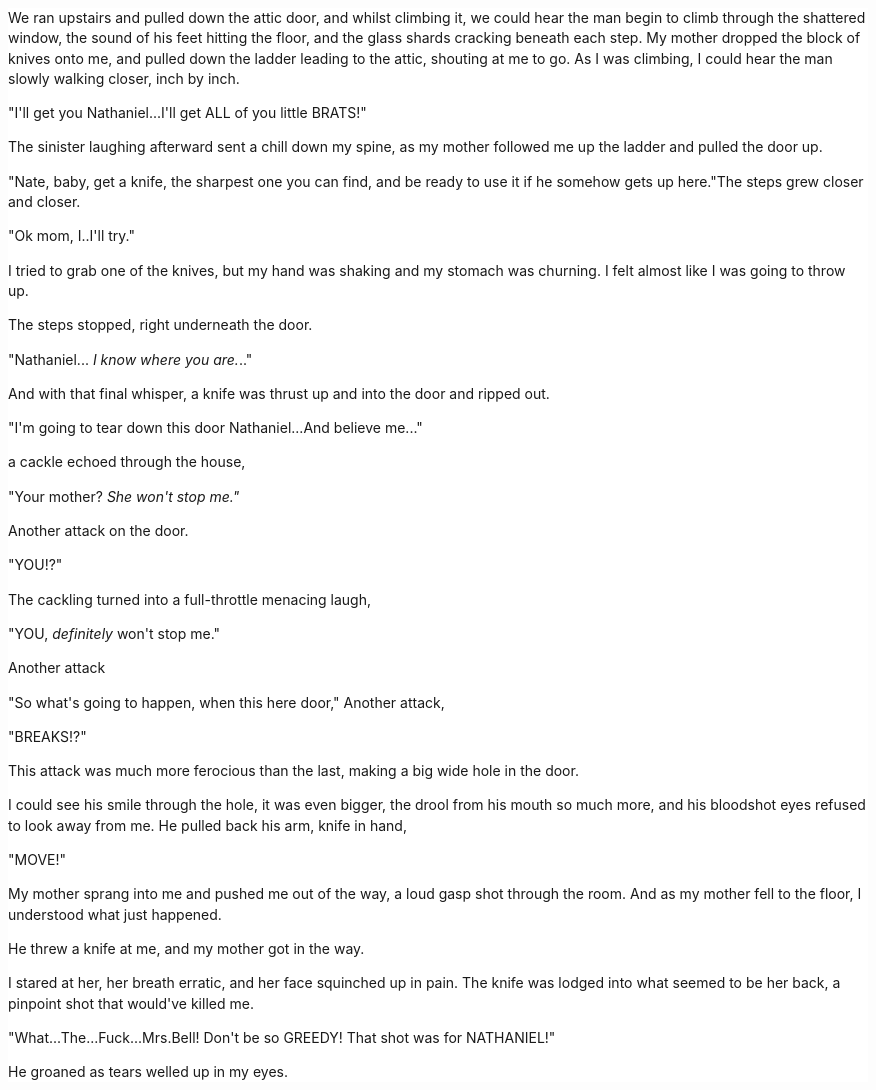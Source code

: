 We ran upstairs and pulled down the attic door, and whilst climbing it, we could hear the man begin to climb through the shattered window, the sound of his feet hitting the floor, and the glass shards cracking beneath each step. My mother dropped the block of knives onto me, and pulled down the ladder leading to the attic, shouting at me to go. As I was climbing, I could hear the man slowly walking closer, inch by inch.

"I'll get you Nathaniel...I'll get ALL of you little BRATS!"

The sinister laughing afterward sent a chill down my spine, as my mother followed me up the ladder and pulled the door up.

"Nate, baby, get a knife, the sharpest one you can find, and be ready to use it if he somehow gets up here."The steps grew closer and closer.

"Ok mom, I..I'll try."

I tried to grab one of the knives, but my hand was shaking and my stomach was churning. I felt almost like I was going to throw up.

The steps stopped, right underneath the door.

"Nathaniel... *I know where you are.*.."

And with that final whisper, a knife was thrust up and into the door and ripped out.

"I'm going to tear down this door Nathaniel...And believe me..."

a cackle echoed through the house,

"Your mother? *She won't stop me."*

Another attack on the door.

"YOU!?"

The cackling turned into a full-throttle menacing laugh,

"YOU, *definitely* won't stop me."

Another attack

"So what's going to happen, when this here door," Another attack,

"BREAKS!?"

This attack was much more ferocious than the last, making a big wide hole in the door.

I could see his smile through the hole, it was even bigger, the drool from his mouth so much more, and his bloodshot eyes refused to look away from me. He pulled back his arm, knife in hand, 

"MOVE!"

My mother sprang into me and pushed me out of the way, a loud gasp shot through the room. And as my mother fell to the floor, I understood what just happened.

He threw a knife at me, and my mother got in the way.

I stared at her, her breath erratic, and her face squinched up in pain. The knife was lodged into what seemed to be her back, a pinpoint shot that would've killed me. 

"What...The...Fuck...Mrs.Bell! Don't be so GREEDY! That shot was for NATHANIEL!"

He groaned as tears welled up in my eyes.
☆ ☆ ☆ ☆ ☆ ☆ ☆
● Your assignment: In the listing above, locate the line with "know where you" and the line with "This attack was", then extract exactly those lines and every line between them, and nothing more.

● Reply to the task:
"Nathaniel... *I know where you are.*.."

And with that final whisper, a knife was thrust up and into the door and ripped out.

"I'm going to tear down this door Nathaniel...And believe me..."

a cackle echoed through the house,

"Your mother? *She won't stop me."*

Another attack on the door.

"YOU!?"

The cackling turned into a full-throttle menacing laugh,

"YOU, *definitely* won't stop me."

Another attack

"So what's going to happen, when this here door," Another attack,

"BREAKS!?"

This attack was much more ferocious than the last, making a big wide hole in the door.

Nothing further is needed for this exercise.